Empreintes de pas, empreintes digitales, mégots, crachats. Même, il flairait, à la manière d’un chien de chasse. Et, certes, ce n’était pas l’odeur de violette, très 1900, que Mme de Rouvres affectionnait par-dessus tout et dont était imprégné l’appartement, que s’efforçait de déceler son sens olfactif. C’était une odeur infiniment plus vulgaire, fort éloignée du parfum – sauf pour la gent canine ! Durant ses « classes » à la P. J., on n’avait pas manqué de lui signaler que nombre de cambrioleurs ne peuvent résister à la tentation de laisser, après leur passage, une « signature » excrémentielle. Mais, nulle part, il ne constata la présence d’une telle carte de visite gauloise. Il déduisit : « Pas de déjections, l’homme est d’un niveau social assez élevé. Pas d’empreintes digitales, l’homme, pour opérer, avait passé des gants. »

Fermier, planté au centre des pièces, bornait son activité à pivoter lentement sur un talon et à laisser son regard se reposer sur les objets.
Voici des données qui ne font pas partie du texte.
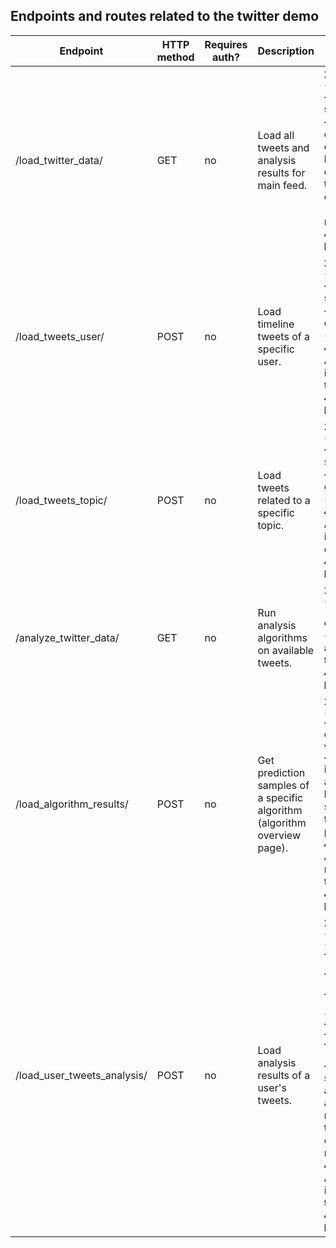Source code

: ## Endpoints and routes related to the twitter demo

| Endpoint                    | HTTP method | Requires auth? | Description                                                               | Returned data                                                                                                                                                                                                                                                                                                                                                                 | Requested data format                  | 
|-----------------------------|-------------|----------------|---------------------------------------------------------------------------|-------------------------------------------------------------------------------------------------------------------------------------------------------------------------------------------------------------------------------------------------------------------------------------------------------------------------------------------------------------------------------|----------------------------------------|
| /load_twitter_data/         | GET         | no             | Load all tweets and analysis results for main feed.                       | **200 OK** `{'tweets': <tweets>}` on success, where `<tweets>` is a list of lists and each inner list has exactly two elements: [0] tweet object (as crawled) and [1] analysis results <br /> **444 Bad Request** else                                                                                                                                                        | none                                   |
| /load_tweets_user/          | POST        | no             | Load timeline tweets of a specific user.                                  | **200 OK** `{'tweets': <tweets>}` on success, where `<tweets>` is a list of tweet object (as crawled) <br /> **400 Missing Arg** if no user-id is passed to the endpoint. <br /> **444 Bad Request** else                                                                                                                                                                     | `{'user_id': <user_id>}` as string     |
| /load_tweets_topic/         | POST        | no             | Load tweets related to a specific topic.                                  | **200 OK** `{'tweets': <tweets>}` on success, where `<tweets>` is a list of tweet object (as crawled) <br /> **400 Missing Arg** if no topic is passed to the endpoint. <br /> **444 Bad Request** else                                                                                                                                                                       | `{'topic': <topic>}` as string         |
| /analyze_twitter_data/      | GET         | no             | Run analysis algorithms on available tweets.                              | **200 OK** `{'status': 'SUCCESSFUL'}` on success (analysis results are saved on the server) <br /> **444 Bad Request** else                                                                                                                                                                                                                                                   | none                                   |
| /load_algorithm_results/    | POST        | no             | Get prediction samples of a specific algorithm (algorithm overview page). | **200 OK** `{'predictions': <file_content>}` on success, where `<file_content>` is a list of list and each inner list contains one sample (text, true label, predicted label) <br /> **400 Missing Arg** if no file name is passed to the endpoint. <br /> **444 Bad Request** else                                                                                           | `{'file_name': <file_name>}` as string |
| /load_user_tweets_analysis/ | POST        | no             | Load analysis results of a user's tweets.                                 | **200 OK** `{'sentiment': {'negative': <neg>, 'neutral': <neu>, 'positive': <pos>}, 'emotion': {'sadness': <sad>, 'anger': <ang>, 'joy': <joy>, 'optimism': <opt>}}` on success, where all values in `<>` are floats representing the probability of the respective label <br /> **400 Missing Arg** if no user-id is passed to the endpoint. <br /> **444 Bad Request** else | `{'user_id': <user_id>}` as string     |

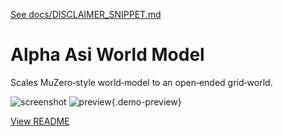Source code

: [See docs/DISCLAIMER_SNIPPET.md](../DISCLAIMER_SNIPPET.md)

# Alpha Asi World Model

Scales MuZero‑style world‑model to an open‑ended grid‑world.

![screenshot](https://colab.research.google.com/assets/colab-badge.svg)
![preview](https://media.giphy.com/media/hvRJCLFzcasrR4ia7z/giphy.gif){.demo-preview}


[View README](../../alpha_factory_v1/demos/alpha_asi_world_model/README.md)
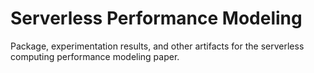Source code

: # Serverless Performance Modeling
Package, experimentation results, and other artifacts for the serverless computing performance modeling paper.
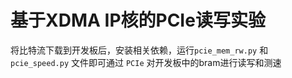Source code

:# 基于XDMA IP核的PCIe读写实验

将比特流下载到开发板后，安装相关依赖，运行`pcie_mem_rw.py` 和 `pcie_speed.py` 文件即可通过 `PCIe` 对开发板中的bram进行读写和测速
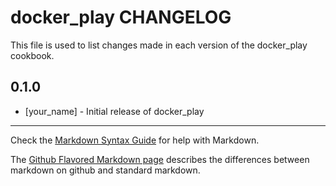 docker_play CHANGELOG
=====================

This file is used to list changes made in each version of the docker_play cookbook.

0.1.0
-----
- [your_name] - Initial release of docker_play

- - -
Check the [Markdown Syntax Guide](http://daringfireball.net/projects/markdown/syntax) for help with Markdown.

The [Github Flavored Markdown page](http://github.github.com/github-flavored-markdown/) describes the differences between markdown on github and standard markdown.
C’était un frêle jeune homme à lunettes. Abondamment nourri de lectures spéciales, il appliquait des méthodes un peu littéraires, inspirées de celles du chevalier Dupin, le héros imaginé par Edgar Poe.

Alors que le policier cherchait des indices, Fermier tâchait à préciser le mobile. Car le vol de la pendulette, des chandeliers, de l’argenterie et des trois mille francs, considéré comme but essentiel de l’expédition, lui semblait dérisoire.

Martin, de temps à autre, le regardait de biais, sardoniquement. Puis, toujours quêtant, il plongeait une main dans sa poche de veston et caressait amoureusement le fourneau froid de sa pipe.

Bien plutôt qu’un souci de bienséance inspiré par le proche voisinage de la maîtresse de maison, le respect que suscitaient chez cet homme du commun les prestigieux ameublements Louis XV et Louis XVI, disparus, sans doute, mais pour lesquels portaient témoignage le papier vieux rose et le papier vert Trianon, le retenait de fumer.

Brusquement, Fermier s’approcha de l’inspecteur.

« Vous avez sûrement lu Le Mystère de la Chambre jaune, de Gaston Leroux ? »

Martin secoua le front, négativement, et haussa une épaule.

« Si vous vous figurez que j’ai du temps à perdre à lire des romans !…

– Hé, ce n’est pas toujours du temps perdu ! »

Martin haussa les deux épaules.

« Dans son livre, continua Fermier, imperturbable, Leroux a posé ce qu’on appelle le Problème du Local Clos. »

Martin ricana.

« Je vous vois venir ! L’histoire de la pièce hermétiquement fermée, et surveillée de toutes parts, où il est humainement impossible d’entrer, d’où il est impossible de sortir sans être vu – ce qui n’empêche nullement l’assassin d’entrer et de sortir !… Ces fariboles font très bien dans les romans policiers, mais, dans la réalité… Et, en tout cas, quel rapport ?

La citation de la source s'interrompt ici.